Virginia Health Insurance


Virginia (VA)

Individual Health Insurance Regulations

When it comes to insurance, medical insurance is crucial to protect your family against sickness or injuries. An appropriate health plan can save you from huge medical bills and secure your family's health. It is advisable to assess your budget and family's health care needs, before purchasing health coverage. If you live in Virginia, you can choose from various options of health insurance. The Virginia Bureau of Insurance controls the regulations under which the Virginia health insurers can sell private health insurance to individuals and families.
Although insurance regulations in the State of Virginia provide for individual policies to be medically underwritten, Anthem Blue Cross Blue Shield of Virginia and CareFirst Blue Cross Blue Shield of Virginia do offer some individual health policies on a guarantee issue basis. Individuals applying for guarantee issue products may not be declined because of their health status. Medically underwritten policies require that the insurer be provided an opportunity to assess both past and present medical history of the applicant. By utilizing the process of medical underwriting, the carrier may opt to provide coverage per the terms of the health plan; or offer modified coverage with specific limitations and exclusions; or deny coverage based upon the applicant's health history. The State of Virginia allows the use of elimination riders which, when used, will modify coverage to eliminate or exclude coverage of specific medical conditions.
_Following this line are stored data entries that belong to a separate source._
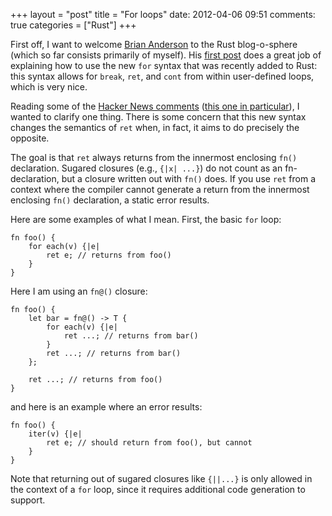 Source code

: +++
layout = "post"
title = "For loops"
date: 2012-04-06 09:51
comments: true
categories = ["Rust"]
+++

First off, I want to welcome [Brian Anderson][brson] to the Rust blog-o-sphere
(which so far consists primarily of myself).  His [first post][post1]
does a great job of explaining how to use the new `for` syntax that
was recently added to Rust: this syntax allows for `break`, `ret`, and
`cont` from within user-defined loops, which is very nice.

Reading some of the [Hacker News comments][hn]
([this one in particular][hnc]), I wanted to clarify one thing.  There
is some concern that this new syntax changes the semantics of `ret`
when, in fact, it aims to do precisely the opposite.

The goal is that `ret` always returns from the innermost enclosing
`fn()` declaration.  Sugared closures (e.g., `{|x| ...}`) do not count
as an fn-declaration, but a closure written out with `fn()` does.  If
you use `ret` from a context where the compiler cannot generate a
return from the innermost enclosing `fn()` declaration, a static error
results.

Here are some examples of what I mean.  First, the basic `for` loop:

    fn foo() {
        for each(v) {|e|
            ret e; // returns from foo()
        }
    }

Here I am using an `fn@()` closure:

    fn foo() {
        let bar = fn@() -> T {
            for each(v) {|e|
                ret ...; // returns from bar()
            }
            ret ...; // returns from bar()
        };
        
        ret ...; // returns from foo()
    }

and here is an example where an error results:

    fn foo() {
        iter(v) {|e|
            ret e; // should return from foo(), but cannot
        }
    }

Note that returning out of sugared closures like `{||...}` is only
allowed in the context of a `for` loop, since it requires additional
code generation to support.

[brson]: http://brson.github.com/
[post1]: http://brson.github.com/rust/2012/04/05/new-for-loops/
[hn]: http://news.ycombinator.com/item?id=3806152
[hnc]: http://news.ycombinator.com/item?id=3807365
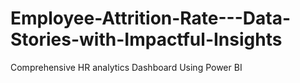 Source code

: # Employee-Attrition-Rate---Data-Stories-with-Impactful-Insights
Comprehensive HR analytics Dashboard Using Power BI 
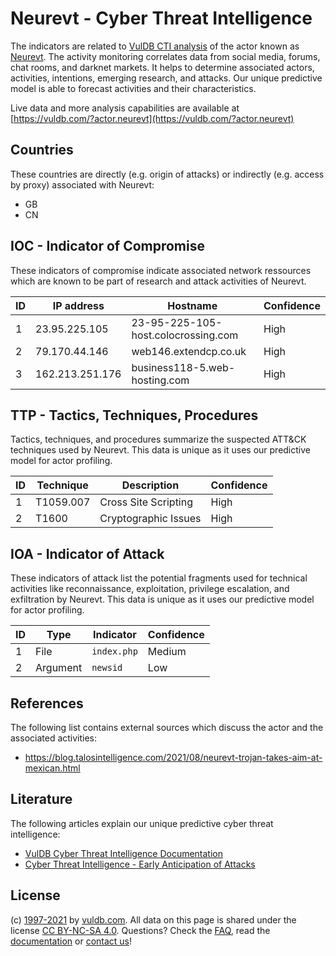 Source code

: # Neurevt - Cyber Threat Intelligence

The indicators are related to [VulDB CTI analysis](https://vuldb.com/?doc.cti) of the actor known as [Neurevt](https://vuldb.com/?actor.neurevt). The activity monitoring correlates data from social media, forums, chat rooms, and darknet markets. It helps to determine associated actors, activities, intentions, emerging research, and attacks. Our unique predictive model is able to forecast activities and their characteristics.

Live data and more analysis capabilities are available at [https://vuldb.com/?actor.neurevt](https://vuldb.com/?actor.neurevt)

## Countries

These countries are directly (e.g. origin of attacks) or indirectly (e.g. access by proxy) associated with Neurevt:

* GB
* CN

## IOC - Indicator of Compromise

These indicators of compromise indicate associated network ressources which are known to be part of research and attack activities of Neurevt.

ID | IP address | Hostname | Confidence
-- | ---------- | -------- | ----------
1 | 23.95.225.105 | 23-95-225-105-host.colocrossing.com | High
2 | 79.170.44.146 | web146.extendcp.co.uk | High
3 | 162.213.251.176 | business118-5.web-hosting.com | High

## TTP - Tactics, Techniques, Procedures

Tactics, techniques, and procedures summarize the suspected ATT&CK techniques used by Neurevt. This data is unique as it uses our predictive model for actor profiling.

ID | Technique | Description | Confidence
-- | --------- | ----------- | ----------
1 | T1059.007 | Cross Site Scripting | High
2 | T1600 | Cryptographic Issues | High

## IOA - Indicator of Attack

These indicators of attack list the potential fragments used for technical activities like reconnaissance, exploitation, privilege escalation, and exfiltration by Neurevt. This data is unique as it uses our predictive model for actor profiling.

ID | Type | Indicator | Confidence
-- | ---- | --------- | ----------
1 | File | `index.php` | Medium
2 | Argument | `newsid` | Low

## References

The following list contains external sources which discuss the actor and the associated activities:

* https://blog.talosintelligence.com/2021/08/neurevt-trojan-takes-aim-at-mexican.html

## Literature

The following articles explain our unique predictive cyber threat intelligence:

* [VulDB Cyber Threat Intelligence Documentation](https://vuldb.com/?doc.cti)
* [Cyber Threat Intelligence - Early Anticipation of Attacks](https://www.scip.ch/en/?labs.20201022)

## License

(c) [1997-2021](https://vuldb.com/?doc.changelog) by [vuldb.com](https://vuldb.com/?doc.about). All data on this page is shared under the license [CC BY-NC-SA 4.0](https://creativecommons.org/licenses/by-nc-sa/4.0/). Questions? Check the [FAQ](https://vuldb.com/?doc.faq), read the [documentation](https://vuldb.com/?doc) or [contact us](https://vuldb.com/?contact)!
At the discretion of the insurance carrier, the elimination rider may be incorporated into the policy as either a temporary or permanent exclusion of coverage. Insurance regulations also provide the carrier a 12 month look back, 12-month exclusionary period limit on pre-existing conditions. Credit for prior medical insurance is only required for persons qualified for this waiver under federal HIPAA regulations.
Search for plans and the costs associated with them using the search box above. We provide individual, family, group and student health plan quotes for you to compare on all states and zip codes. Remember that having coverage leads to a healthier lifestyle as you can get regular doctor checkups and therefore a low-cost premium.


Virginia (VA)

Small Group Health Insurance Regulations

The State of Virginia defines a small group as a group of employees numbering from 2 - 50. Pursuant to the federal Health Insurance Portability and Accountability Act of 1996, medical coverage for groups of this size must be written on a guarantee issue basis. This prohibits insurance carriers from declining coverage to a group or individual employee based upon their past or present medical history. For those applying to a group health plan, credit for prior coverage must be given. Applicants lacking prior creditable coverage are subject to a 6 month look back, 12-month exclusionary period for pre-existing conditions by the carrier. Virginia insurance regulations allow for small group rates to be medically underwritten. Any insurance company offering small group health plans in the state must offer some standardized plans. These plans are identical in benefits, regardless of the insurance carrier, but rates can vary from one insurance company to the next by no more than 25%. For all other health plans offered by that company, the plans may be medically underwritten with no rate restrictions.


Virginia COBRA and Continuation Coverage

Virginia does not have a state mini-COBRA regulation. Federal COBRA laws apply to companies that employ more than 20 people. The federal COBRA laws require the employer to provide the option to a departing employee to remain on the group health plan for a minimum of 18 months. In special cases, some persons may be entitled to 36 months of continued COBRA coverage under federal law. Under COBRA you are entitled to the same benefits that you had under your employer's group plan and the benefits might include drug, dental, and vision care. The COBRA recipient is responsible for paying the insurance premiums that the employer was paying for the coverage along with 2%. If you lose your group coverage, you may also be able to purchase a conversion policy that is offered by the insurance company that managed your group plan. These are permanent individual health plans, but the premiums may be considerably higher than COBRA coverage or other individual health plans.